What the task asks: Can you transcribe the data exactly? Leave the pictures out.

Data to examine:
++++++
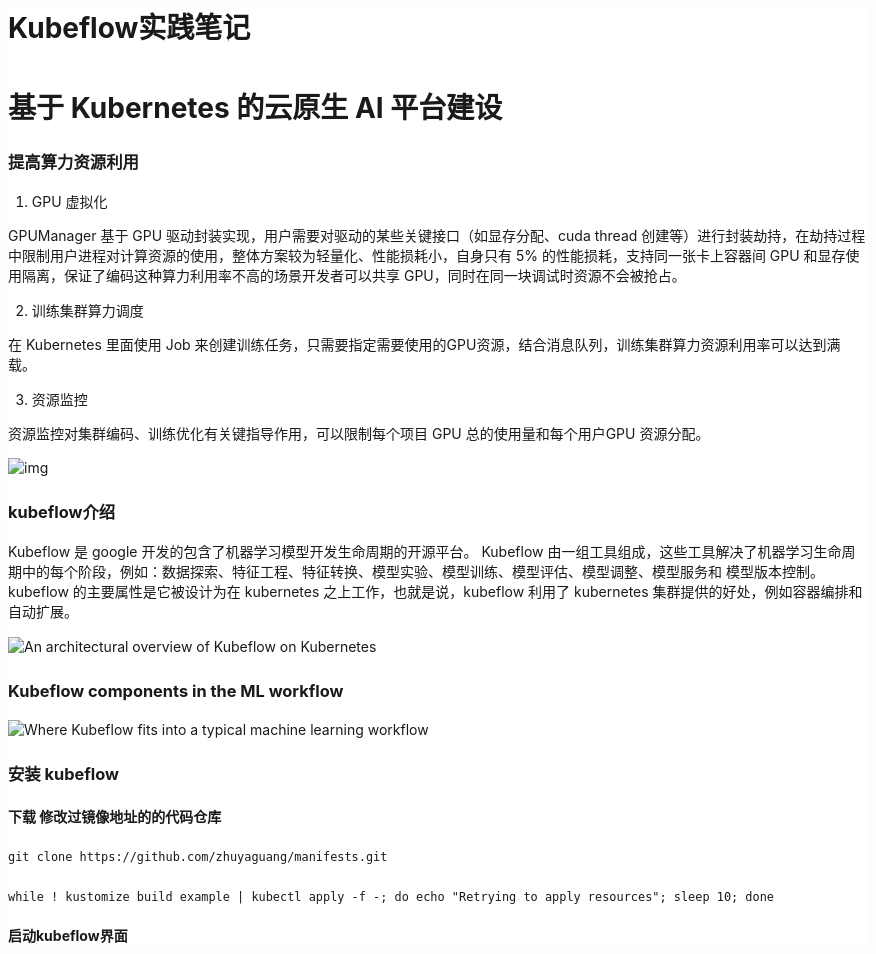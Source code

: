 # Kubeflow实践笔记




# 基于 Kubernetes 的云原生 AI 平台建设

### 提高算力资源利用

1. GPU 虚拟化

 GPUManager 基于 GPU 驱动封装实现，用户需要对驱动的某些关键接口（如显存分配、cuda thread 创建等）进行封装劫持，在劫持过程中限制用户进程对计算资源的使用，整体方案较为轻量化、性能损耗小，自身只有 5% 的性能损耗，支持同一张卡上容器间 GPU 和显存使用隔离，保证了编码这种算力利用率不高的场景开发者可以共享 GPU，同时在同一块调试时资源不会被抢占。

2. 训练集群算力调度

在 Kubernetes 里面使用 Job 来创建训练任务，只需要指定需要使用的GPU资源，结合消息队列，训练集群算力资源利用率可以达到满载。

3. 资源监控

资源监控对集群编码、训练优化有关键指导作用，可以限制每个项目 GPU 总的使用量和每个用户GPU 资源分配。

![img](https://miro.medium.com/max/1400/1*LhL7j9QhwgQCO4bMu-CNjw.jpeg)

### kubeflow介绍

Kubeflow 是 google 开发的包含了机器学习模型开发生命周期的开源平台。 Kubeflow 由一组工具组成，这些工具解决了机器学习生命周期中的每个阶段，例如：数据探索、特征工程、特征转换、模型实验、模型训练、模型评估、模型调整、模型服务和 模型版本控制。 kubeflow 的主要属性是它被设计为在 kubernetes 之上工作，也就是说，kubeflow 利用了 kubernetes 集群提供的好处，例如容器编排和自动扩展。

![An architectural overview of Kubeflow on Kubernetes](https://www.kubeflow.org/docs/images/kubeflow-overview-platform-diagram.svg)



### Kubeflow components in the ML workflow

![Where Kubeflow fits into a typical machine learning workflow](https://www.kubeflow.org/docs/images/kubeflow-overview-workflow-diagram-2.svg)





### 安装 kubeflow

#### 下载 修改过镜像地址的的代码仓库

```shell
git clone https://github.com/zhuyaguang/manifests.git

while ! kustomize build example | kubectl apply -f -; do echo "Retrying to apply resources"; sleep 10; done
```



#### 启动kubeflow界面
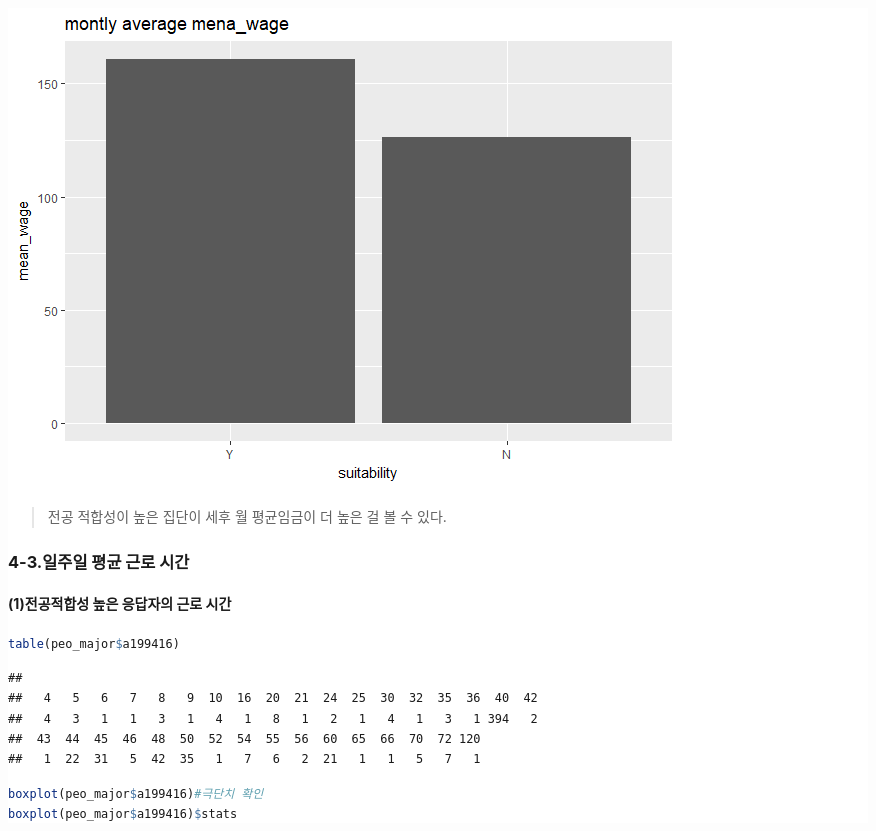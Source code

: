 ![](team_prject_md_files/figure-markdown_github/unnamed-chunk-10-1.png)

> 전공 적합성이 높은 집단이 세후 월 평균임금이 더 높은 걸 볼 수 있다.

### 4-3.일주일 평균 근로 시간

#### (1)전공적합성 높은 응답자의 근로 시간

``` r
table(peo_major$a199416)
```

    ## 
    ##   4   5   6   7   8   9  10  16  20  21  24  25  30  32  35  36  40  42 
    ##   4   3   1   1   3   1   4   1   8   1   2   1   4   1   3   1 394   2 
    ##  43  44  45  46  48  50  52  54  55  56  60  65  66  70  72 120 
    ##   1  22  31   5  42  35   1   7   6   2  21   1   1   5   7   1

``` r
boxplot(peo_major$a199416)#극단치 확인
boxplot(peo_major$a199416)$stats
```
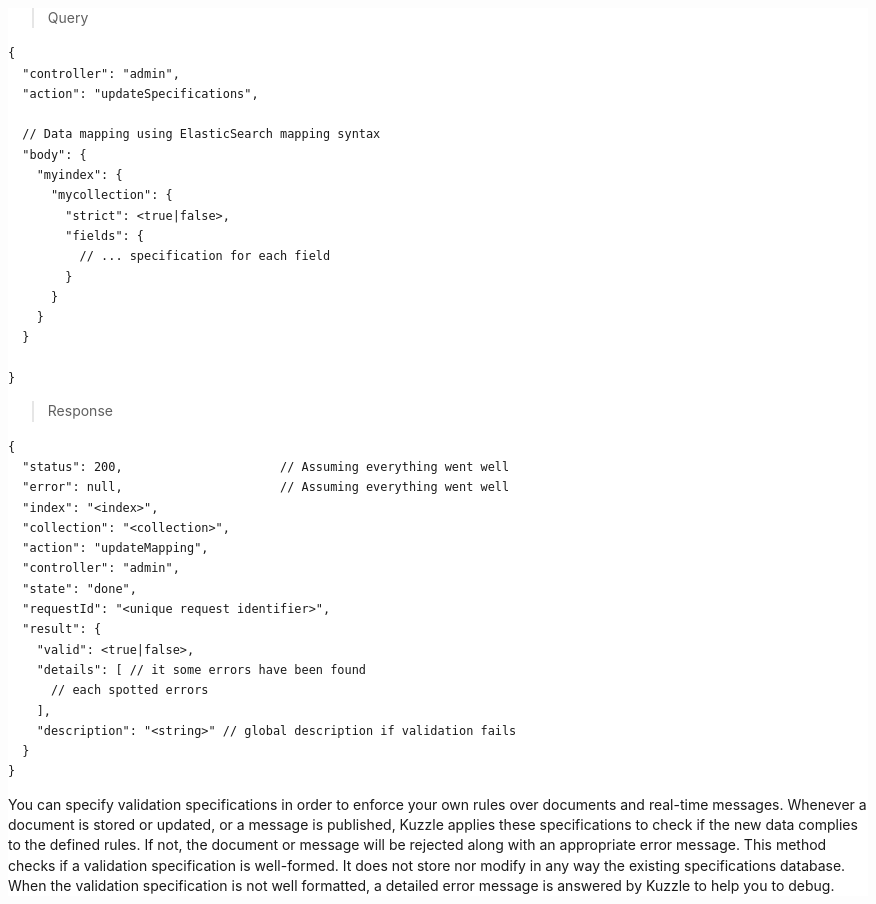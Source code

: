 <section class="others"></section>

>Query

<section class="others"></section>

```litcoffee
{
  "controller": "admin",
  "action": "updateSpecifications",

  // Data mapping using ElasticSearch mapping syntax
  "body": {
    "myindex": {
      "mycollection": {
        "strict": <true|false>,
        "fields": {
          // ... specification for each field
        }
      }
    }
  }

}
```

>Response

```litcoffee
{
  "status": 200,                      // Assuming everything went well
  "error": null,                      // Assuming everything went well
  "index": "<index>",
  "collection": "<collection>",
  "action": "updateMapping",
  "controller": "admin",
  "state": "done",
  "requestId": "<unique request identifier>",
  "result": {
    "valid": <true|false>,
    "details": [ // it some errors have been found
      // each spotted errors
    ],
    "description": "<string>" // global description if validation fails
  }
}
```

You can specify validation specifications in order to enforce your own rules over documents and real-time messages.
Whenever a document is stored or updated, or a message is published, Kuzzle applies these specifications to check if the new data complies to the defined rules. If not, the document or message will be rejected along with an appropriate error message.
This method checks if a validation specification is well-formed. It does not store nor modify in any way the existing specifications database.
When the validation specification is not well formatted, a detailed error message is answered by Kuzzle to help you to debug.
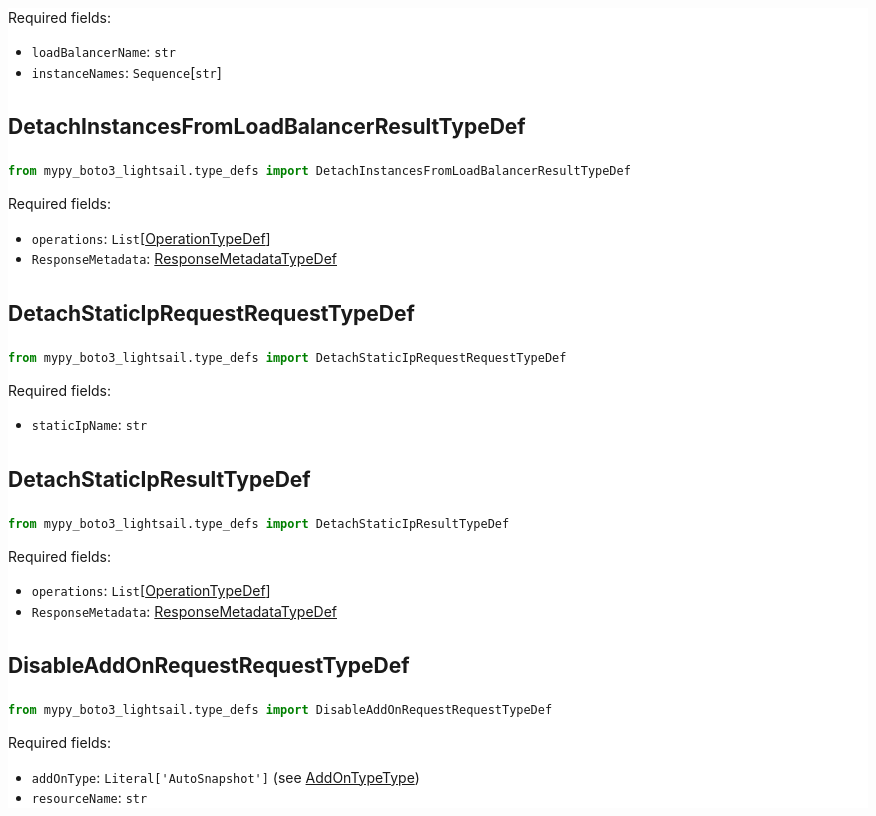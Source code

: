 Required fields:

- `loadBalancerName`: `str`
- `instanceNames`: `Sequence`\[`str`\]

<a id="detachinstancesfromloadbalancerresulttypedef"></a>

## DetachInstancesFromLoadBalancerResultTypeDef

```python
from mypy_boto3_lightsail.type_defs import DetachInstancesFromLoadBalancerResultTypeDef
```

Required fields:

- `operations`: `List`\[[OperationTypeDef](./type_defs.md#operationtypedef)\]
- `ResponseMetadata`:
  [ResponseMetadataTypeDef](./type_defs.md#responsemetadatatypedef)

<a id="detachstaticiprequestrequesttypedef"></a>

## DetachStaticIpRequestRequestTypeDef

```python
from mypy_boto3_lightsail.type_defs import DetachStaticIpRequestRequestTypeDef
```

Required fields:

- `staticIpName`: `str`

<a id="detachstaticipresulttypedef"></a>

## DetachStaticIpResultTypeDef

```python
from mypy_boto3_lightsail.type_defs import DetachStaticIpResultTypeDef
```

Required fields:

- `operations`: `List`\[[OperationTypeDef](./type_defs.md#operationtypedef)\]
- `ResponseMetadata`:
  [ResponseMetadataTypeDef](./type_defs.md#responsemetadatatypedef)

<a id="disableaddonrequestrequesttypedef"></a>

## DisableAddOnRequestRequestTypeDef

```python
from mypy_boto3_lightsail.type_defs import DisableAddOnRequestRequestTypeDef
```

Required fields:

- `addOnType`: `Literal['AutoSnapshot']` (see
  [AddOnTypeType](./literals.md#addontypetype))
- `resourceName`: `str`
++++++
Exercise solution:
Source code

: # Kubeflow实践笔记




# 基于 Kubernetes 的云原生 AI 平台建设

### 提高算力资源利用

1. GPU 虚拟化

 GPUManager 基于 GPU 驱动封装实现，用户需要对驱动的某些关键接口（如显存分配、cuda thread 创建等）进行封装劫持，在劫持过程中限制用户进程对计算资源的使用，整体方案较为轻量化、性能损耗小，自身只有 5% 的性能损耗，支持同一张卡上容器间 GPU 和显存使用隔离，保证了编码这种算力利用率不高的场景开发者可以共享 GPU，同时在同一块调试时资源不会被抢占。

2. 训练集群算力调度

在 Kubernetes 里面使用 Job 来创建训练任务，只需要指定需要使用的GPU资源，结合消息队列，训练集群算力资源利用率可以达到满载。

3. 资源监控

资源监控对集群编码、训练优化有关键指导作用，可以限制每个项目 GPU 总的使用量和每个用户GPU 资源分配。

![img](https://miro.medium.com/max/1400/1*LhL7j9QhwgQCO4bMu-CNjw.jpeg)

### kubeflow介绍

Kubeflow 是 google 开发的包含了机器学习模型开发生命周期的开源平台。 Kubeflow 由一组工具组成，这些工具解决了机器学习生命周期中的每个阶段，例如：数据探索、特征工程、特征转换、模型实验、模型训练、模型评估、模型调整、模型服务和 模型版本控制。 kubeflow 的主要属性是它被设计为在 kubernetes 之上工作，也就是说，kubeflow 利用了 kubernetes 集群提供的好处，例如容器编排和自动扩展。

![An architectural overview of Kubeflow on Kubernetes](https://www.kubeflow.org/docs/images/kubeflow-overview-platform-diagram.svg)



### Kubeflow components in the ML workflow

![Where Kubeflow fits into a typical machine learning workflow](https://www.kubeflow.org/docs/images/kubeflow-overview-workflow-diagram-2.svg)





### 安装 kubeflow

#### 下载 修改过镜像地址的的代码仓库

```shell
git clone https://github.com/zhuyaguang/manifests.git

while ! kustomize build example | kubectl apply -f -; do echo "Retrying to apply resources"; sleep 10; done
```



#### 启动kubeflow界面
Source code

: ![](team_prject_md_files/figure-markdown_github/unnamed-chunk-10-1.png)

> 전공 적합성이 높은 집단이 세후 월 평균임금이 더 높은 걸 볼 수 있다.

### 4-3.일주일 평균 근로 시간

#### (1)전공적합성 높은 응답자의 근로 시간

``` r
table(peo_major$a199416)
```

    ## 
    ##   4   5   6   7   8   9  10  16  20  21  24  25  30  32  35  36  40  42 
    ##   4   3   1   1   3   1   4   1   8   1   2   1   4   1   3   1 394   2 
    ##  43  44  45  46  48  50  52  54  55  56  60  65  66  70  72 120 
    ##   1  22  31   5  42  35   1   7   6   2  21   1   1   5   7   1

``` r
boxplot(peo_major$a199416)#극단치 확인
boxplot(peo_major$a199416)$stats
```
Source code

: <section class="others"></section>

>Query

<section class="others"></section>

```litcoffee
{
  "controller": "admin",
  "action": "updateSpecifications",

  // Data mapping using ElasticSearch mapping syntax
  "body": {
    "myindex": {
      "mycollection": {
        "strict": <true|false>,
        "fields": {
          // ... specification for each field
        }
      }
    }
  }

}
```

>Response

```litcoffee
{
  "status": 200,                      // Assuming everything went well
  "error": null,                      // Assuming everything went well
  "index": "<index>",
  "collection": "<collection>",
  "action": "updateMapping",
  "controller": "admin",
  "state": "done",
  "requestId": "<unique request identifier>",
  "result": {
    "valid": <true|false>,
    "details": [ // it some errors have been found
      // each spotted errors
    ],
    "description": "<string>" // global description if validation fails
  }
}
```

You can specify validation specifications in order to enforce your own rules over documents and real-time messages.
Whenever a document is stored or updated, or a message is published, Kuzzle applies these specifications to check if the new data complies to the defined rules. If not, the document or message will be rejected along with an appropriate error message.
This method checks if a validation specification is well-formed. It does not store nor modify in any way the existing specifications database.
When the validation specification is not well formatted, a detailed error message is answered by Kuzzle to help you to debug.
Source code

: Required fields:

- `loadBalancerName`: `str`
- `instanceNames`: `Sequence`\[`str`\]

<a id="detachinstancesfromloadbalancerresulttypedef"></a>

## DetachInstancesFromLoadBalancerResultTypeDef

```python
from mypy_boto3_lightsail.type_defs import DetachInstancesFromLoadBalancerResultTypeDef
```

Required fields:

- `operations`: `List`\[[OperationTypeDef](./type_defs.md#operationtypedef)\]
- `ResponseMetadata`:
  [ResponseMetadataTypeDef](./type_defs.md#responsemetadatatypedef)

<a id="detachstaticiprequestrequesttypedef"></a>

## DetachStaticIpRequestRequestTypeDef

```python
from mypy_boto3_lightsail.type_defs import DetachStaticIpRequestRequestTypeDef
```

Required fields:

- `staticIpName`: `str`

<a id="detachstaticipresulttypedef"></a>

## DetachStaticIpResultTypeDef

```python
from mypy_boto3_lightsail.type_defs import DetachStaticIpResultTypeDef
```

Required fields:

- `operations`: `List`\[[OperationTypeDef](./type_defs.md#operationtypedef)\]
- `ResponseMetadata`:
  [ResponseMetadataTypeDef](./type_defs.md#responsemetadatatypedef)

<a id="disableaddonrequestrequesttypedef"></a>

## DisableAddOnRequestRequestTypeDef

```python
from mypy_boto3_lightsail.type_defs import DisableAddOnRequestRequestTypeDef
```

Required fields:

- `addOnType`: `Literal['AutoSnapshot']` (see
  [AddOnTypeType](./literals.md#addontypetype))
- `resourceName`: `str`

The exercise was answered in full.